Deogratius Peter Shayo vs Republic (Criminal Appeal No. 509 of 2021) [2024] TZCA 1156 (28 November 2024)
Judgment
IN THE COURT OF APPEAL OF TANZANIA AT MOSHI fCORAM: SEHEL 3.A.. FIKIRINI. J.A, And MLACHA, J.A^ CRIMINAL APPEAL NO. 509 OF 2021 DEOGRATIUS PETER SHAYO ..................................................... APPELLANT VERSUS THE REPUBLIC...................................................................... RESPONDENT (Appeal from the Judgment of the High Court of Tanzania Moshi, at Moshi) fMwenemoazi. 3) Dated 6th day of September, 2021 in DC. Criminal Appeal No. 30 of 2021 JUDGMENT OF THE COURT 26th & 28th November, 2024 FIKIRINI, J.A.; In the District Court of Siha, at Siha, the appellant, Deogratius Peter Shayo, was charged with one count of rape contrary to sections 130 (1) (2) (b) and 131 (1) of the Penal Code Cap. 16 Revised Laws. The alleged rape was committed to RAM a woman of 18 years old without her consent. The appellant pleaded guilty to the charge. He was convicted and sentenced to 30 years imprisonment. Despite pleading guilty to the charge, in hindsight, the appellant seemed not to have been satisfied with the conviction and sentence meted to him. He preferred an appeal to the High Court after his
application for an extension of time was granted on 9th March, 2021. His memorandum of appeal contained four (4) grounds, all of which mainly focused on his plea of guilty, which led to his conviction and sentence. The High Court dismissed his appeal on 6th September, 2021. Discontent with the High Court decision and unstoppable the appellant approached this Court with six (6) grievances in his initial memorandum of appeal lodged on 21s t April, 2022 followed by a supplementary memorandum of appeal containing three (3) grounds lodged on 28th November, 2022. On 19th November, 2024, the appellant filed his written submissions in support of his grounds of appeal. The following are the paraphrased grounds: one, that the appellant was not heard before the High Court when the appeal was called on for hearing on 6th September, 2021, two, the appellant was denied his deserved chance of addressing the court first or rather asked if he would wish the respondent to go first and he will rejoin if need arise, three, that the first appellate court failed to explain to the appellant if the plea was unequivocal and that he understood the charge read to him and he had no defence, four, that the first appellate court failed to note that the accused who pleaded guilty should not be convicted on their own plea of guilty on capital charges, five, that both courts failed to observe that
the charge should be read and explained to the accused person and should be asked if he understood the elements of the charge and whether he pleaded to every ingredient of the charge unequivocally, and six, that the plea "it is true" admitted by the accused person did not amount to plea of guilty of all the ingredients of the charge.

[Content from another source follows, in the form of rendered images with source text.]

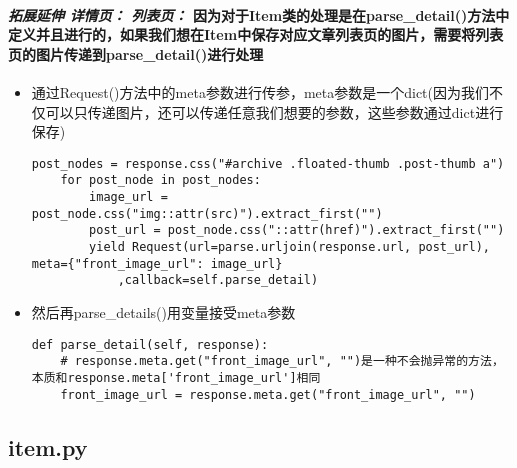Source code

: \documentclass[11pt]{article}
\begin{document}
    \paragraph{\texorpdfstring{\emph{拓展延伸 详情页： 列表页： }
因为对于Item类的处理是在parse\_detail()方法中定义并且进行的，如果我们想在Item中保存对应文章列表页的图片，需要将列表页的图片传递到parse\_detail()进行处理}{拓展延伸 详情页： 列表页：  因为对于Item类的处理是在parse\_detail()方法中定义并且进行的，如果我们想在Item中保存对应文章列表页的图片，需要将列表页的图片传递到parse\_detail()进行处理}}\label{ux62d3ux5c55ux5ef6ux4f38-ux8be6ux60c5ux9875-ux5217ux8868ux9875-ux56e0ux4e3aux5bf9ux4e8eitemux7c7bux7684ux5904ux7406ux662fux5728parse_detailux65b9ux6cd5ux4e2dux5b9aux4e49ux5e76ux4e14ux8fdbux884cux7684ux5982ux679cux6211ux4eecux60f3ux5728itemux4e2dux4fddux5b58ux5bf9ux5e94ux6587ux7ae0ux5217ux8868ux9875ux7684ux56feux7247ux9700ux8981ux5c06ux5217ux8868ux9875ux7684ux56feux7247ux4f20ux9012ux5230parse_detailux8fdbux884cux5904ux7406}

\begin{itemize}
\item
  通过Request()方法中的meta参数进行传参，meta参数是一个dict(因为我们不仅可以只传递图片，还可以传递任意我们想要的参数，这些参数通过dict进行保存)

\begin{verbatim}
post_nodes = response.css("#archive .floated-thumb .post-thumb a")
    for post_node in post_nodes:
        image_url = post_node.css("img::attr(src)").extract_first("")
        post_url = post_node.css("::attr(href)").extract_first("")
        yield Request(url=parse.urljoin(response.url, post_url), meta={"front_image_url": image_url}
            ,callback=self.parse_detail)
\end{verbatim}
\item
  然后再parse\_details()用变量接受meta参数

\begin{verbatim}
def parse_detail(self, response):
    # response.meta.get("front_image_url", "")是一种不会抛异常的方法，本质和response.meta['front_image_url']相同
    front_image_url = response.meta.get("front_image_url", "")
\end{verbatim}
\end{itemize}

    \subsection{item.py}\label{item.py}
\end{document}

In the supplementary memorandum of appeal, the grievances were: one, that the trial court's entertaining the plea of guilty on admitted facts, while the plea was imperfect, ambiguous, or unfinished; two, the appellant's plea of guilty was as a result of misapprehension and three, that based on the admitted facts the appellant could not in law have been convicted of the offence charged. During the hearing, the appellant appeared in person unrepresented. On the respondent/Republic's part, Ms. Janeth Sekule, learned Senior State Attorney, appeared assisted by Ms. Tusaje Samwel, learned State Attorney. When allowed to address the Court expounding on his grounds of appeal and his written submissions, the appellant preferred the respondent/Republic to go first, and he would rejoin if the need arose. Ms. Samwel addressed us on behalf of the respondent. She informed the Court that they did not support the appeal but supported
the conviction and sentence meted out. She went on to submit that all the grounds of appeal in the initial memorandum of appeal, supplementary memorandum of appeal and written submissions were in regard to the "plea of guilty", which led to the appellant's conviction and sentence. However, pursuant to section 360 (1) of the Criminal Procedure Act, Cap. 20 Revised Laws, (the CPA) no appeal can be generated from an unequivocal plea of guilty unless the Court is satisfied that the plea of guilty entered was improper. Likewise, the Court can interfere where the sentence is problematic. The learned State Attorney contended that the appellant admitted to have pleaded guilty but controverted the plea as incorrect as he did not name the victim. This was, however, not what the record of appeal on page 5 reflects. From the record, the appellant was brought before the court on 14th November, 2019. The charge was read over to him, and he pleaded guilty. The trial court entered a "plea of guilty." Facts illustrating how and when the offence was committed were read out that the appellant, without the victim's consent, forcefully undressed her and unlawfully had sexual intercourse with her. When asked if the facts read to him were correct, as shown on page 5 of the record, the appellant narrated what he did and that he raped the victim.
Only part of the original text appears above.